Welcome to Money Diaries where we are tackling the ever-present taboo that is money. We’re asking real people how they spend their hard-earned money during a seven-day period — and we’re tracking every last dollar.

This week: a senior business analyst who makes $92,000 per year and who spends some of her money this week on pottery painting.
Editor’s Note: All language in this diary was included in the original submission and no substantive editorial alterations have been made to the submission by Refinery29. This has been confirmed with the diarist.
Editor’s Note: All amounts are in Canadian dollars.

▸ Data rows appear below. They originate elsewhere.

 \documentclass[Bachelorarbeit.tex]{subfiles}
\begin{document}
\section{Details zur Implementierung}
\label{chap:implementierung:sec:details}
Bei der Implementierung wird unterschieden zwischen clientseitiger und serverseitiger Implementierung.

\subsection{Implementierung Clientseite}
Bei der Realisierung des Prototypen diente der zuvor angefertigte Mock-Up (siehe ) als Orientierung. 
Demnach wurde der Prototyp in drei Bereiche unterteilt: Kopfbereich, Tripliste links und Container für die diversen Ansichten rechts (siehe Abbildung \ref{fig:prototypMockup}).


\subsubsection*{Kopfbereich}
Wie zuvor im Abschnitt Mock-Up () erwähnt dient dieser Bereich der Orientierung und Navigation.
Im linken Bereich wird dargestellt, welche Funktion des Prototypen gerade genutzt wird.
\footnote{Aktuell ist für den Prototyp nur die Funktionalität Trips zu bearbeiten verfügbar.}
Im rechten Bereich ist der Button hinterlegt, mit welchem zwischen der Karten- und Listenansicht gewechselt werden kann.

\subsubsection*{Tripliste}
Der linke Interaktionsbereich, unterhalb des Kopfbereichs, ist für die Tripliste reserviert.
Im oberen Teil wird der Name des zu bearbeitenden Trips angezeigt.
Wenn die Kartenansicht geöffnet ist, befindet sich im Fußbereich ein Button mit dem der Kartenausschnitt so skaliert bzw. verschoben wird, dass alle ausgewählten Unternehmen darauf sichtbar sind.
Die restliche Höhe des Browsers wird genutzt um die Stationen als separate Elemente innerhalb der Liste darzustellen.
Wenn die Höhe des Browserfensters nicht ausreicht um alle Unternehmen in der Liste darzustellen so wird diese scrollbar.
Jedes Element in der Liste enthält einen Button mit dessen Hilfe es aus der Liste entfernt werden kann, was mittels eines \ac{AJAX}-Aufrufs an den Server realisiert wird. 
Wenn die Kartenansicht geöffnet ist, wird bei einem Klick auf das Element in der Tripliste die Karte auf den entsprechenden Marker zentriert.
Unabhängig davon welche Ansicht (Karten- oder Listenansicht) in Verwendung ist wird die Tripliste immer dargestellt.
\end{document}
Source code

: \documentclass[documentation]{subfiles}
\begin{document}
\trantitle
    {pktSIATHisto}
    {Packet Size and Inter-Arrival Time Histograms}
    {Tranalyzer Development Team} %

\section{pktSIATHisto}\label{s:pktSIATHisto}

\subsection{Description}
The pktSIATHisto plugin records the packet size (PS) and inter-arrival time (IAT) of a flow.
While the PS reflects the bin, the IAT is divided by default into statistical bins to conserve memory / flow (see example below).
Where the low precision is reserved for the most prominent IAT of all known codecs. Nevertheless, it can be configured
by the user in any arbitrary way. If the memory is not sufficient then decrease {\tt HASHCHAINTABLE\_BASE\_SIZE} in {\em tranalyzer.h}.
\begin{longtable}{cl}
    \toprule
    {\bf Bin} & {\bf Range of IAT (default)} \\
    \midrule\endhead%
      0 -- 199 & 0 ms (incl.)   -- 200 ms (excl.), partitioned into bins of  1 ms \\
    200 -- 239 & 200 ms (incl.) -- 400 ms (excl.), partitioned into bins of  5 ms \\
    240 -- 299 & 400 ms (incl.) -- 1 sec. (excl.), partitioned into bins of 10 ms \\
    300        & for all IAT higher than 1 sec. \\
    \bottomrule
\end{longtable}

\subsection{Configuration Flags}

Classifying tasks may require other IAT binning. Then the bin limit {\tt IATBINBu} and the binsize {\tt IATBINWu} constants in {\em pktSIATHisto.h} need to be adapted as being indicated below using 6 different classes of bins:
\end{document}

Occupation: Senior business analyst
Industry: Tech
Age: 30
Location: Vancouver Island
Salary: $92,000
Assets: Our house is valued at $989,000 currently, we have a combined $150,000 in pension, and around $60,000 in various company stocks and GICs. My spouse M. and I have completely commingled finances; I will be tracking both as essentially I spend whatever he spends (M. makes $60,000, for a combined income of $152,000 before tax).

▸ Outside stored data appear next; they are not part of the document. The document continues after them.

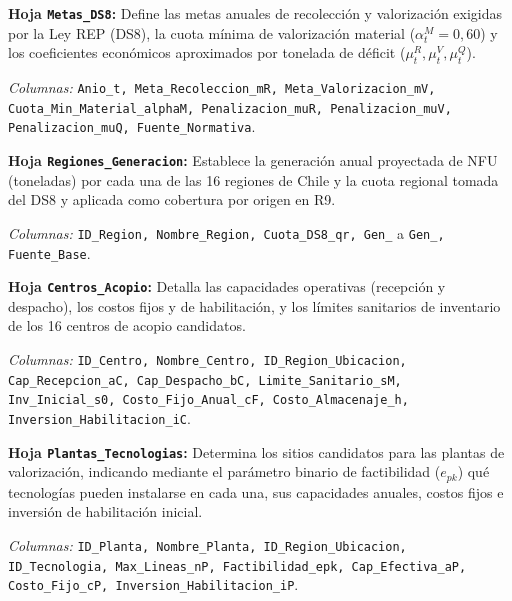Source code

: \documentclass[letterpaper]{article}
\begin{document}
\textbf{Hoja \texttt{Metas\_\allowbreak DS8}:} Define las metas anuales de recolección y valorización exigidas por la Ley REP (DS8), la cuota mínima de valorización material ($\alpha_t^M=0,60$) y los coeficientes económicos aproximados por tonelada de déficit ($\mu_t^R, \mu_t^V, \mu_t^Q$).\\
{\raggedright \textit{Columnas:} \texttt{Anio\_\allowbreak t, Meta\_\allowbreak Recoleccion\_\allowbreak mR, Meta\_\allowbreak Valorizacion\_\allowbreak mV, Cuota\_\allowbreak Min\_\allowbreak Material\_\allowbreak alphaM, Penalizacion\_\allowbreak muR, Penalizacion\_\allowbreak muV, Penalizacion\_\allowbreak muQ, Fuente\_\allowbreak Normativa}.\par}

\textbf{Hoja \texttt{Regiones\_\allowbreak Generacion}:} Establece la generación anual proyectada de NFU (toneladas) por cada una de las 16 regiones de Chile y la cuota regional tomada del DS8 y aplicada como cobertura por origen en R9.\\
{\raggedright \textit{Columnas:} \texttt{ID\_\allowbreak Region, Nombre\_\allowbreak Region, Cuota\_\allowbreak DS8\_\allowbreak qr, Gen\_} a \texttt{Gen\_, Fuente\_\allowbreak Base}.\par}

\textbf{Hoja \texttt{Centros\_\allowbreak Acopio}:} Detalla las capacidades operativas (recepción y despacho), los costos fijos y de habilitación, y los límites sanitarios de inventario de los 16 centros de acopio candidatos.\\
{\raggedright \textit{Columnas:} \texttt{ID\_\allowbreak Centro, Nombre\_\allowbreak Centro, ID\_\allowbreak Region\_\allowbreak Ubicacion, Cap\_\allowbreak Recepcion\_\allowbreak aC, Cap\_\allowbreak Despacho\_\allowbreak bC, Limite\_\allowbreak Sanitario\_\allowbreak sM, Inv\_\allowbreak Inicial\_\allowbreak s0, Costo\_\allowbreak Fijo\_\allowbreak Anual\_\allowbreak cF, Costo\_\allowbreak Almacenaje\_\allowbreak h, Inversion\_\allowbreak Habilitacion\_\allowbreak iC}.\par}

\textbf{Hoja \texttt{Plantas\_\allowbreak Tecnologias}:} Determina los sitios candidatos para las plantas de valorización, indicando mediante el parámetro binario de factibilidad ($e_{pk}$) qué tecnologías pueden instalarse en cada una, sus capacidades anuales, costos fijos e inversión de habilitación inicial.\\
{\raggedright \textit{Columnas:} \texttt{ID\_\allowbreak Planta, Nombre\_\allowbreak Planta, ID\_\allowbreak Region\_\allowbreak Ubicacion, ID\_\allowbreak Tecnologia, Max\_\allowbreak Lineas\_\allowbreak nP, Factibilidad\_\allowbreak epk, Cap\_\allowbreak Efectiva\_\allowbreak aP, Costo\_\allowbreak Fijo\_\allowbreak cP, Inversion\_\allowbreak Habilitacion\_\allowbreak iP}.\par}
\end{document}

Debt: $3,000 on a zero-interest credit card for a 10-month period (we balanced transferred and pay $400/month); $480,000 in a mortgage. We refinanced in September 2023 for a five year fixed rate, however I don’t consider our mortgage debt due to the equity we are gaining, and that our mortgage for a five-bedroom, three-bath single family home is less than rent for a two-bedroom condo in Vancouver.
Paycheck Amount: My salary is $2,555 after taxes. M. makes $2,308 after taxes. Our pay periods are alternating.
Pronouns: She/her

Housing Costs: Our mortgage is $1,450, paid biweekly (we pay $100 extra to the principal).
Weekly Loan Payments: $100 to a credit card.
All Other Expenses:
Utilities: Around $200 (includes water, paid quarterly; hydro, paid bimonthly; gas; sewer and trash, paid quarterly; phone, highly discounted due to work plans for M. and myself; and car gas).
Car Insurance: $84
Life Insurance: $167 combined ($67 for me; $100 for M.)
Health & Dental Insurance: $60 deducted from pay (coverage for myself and M. from my employer. M. also has coverage for both of us deducted from his pay).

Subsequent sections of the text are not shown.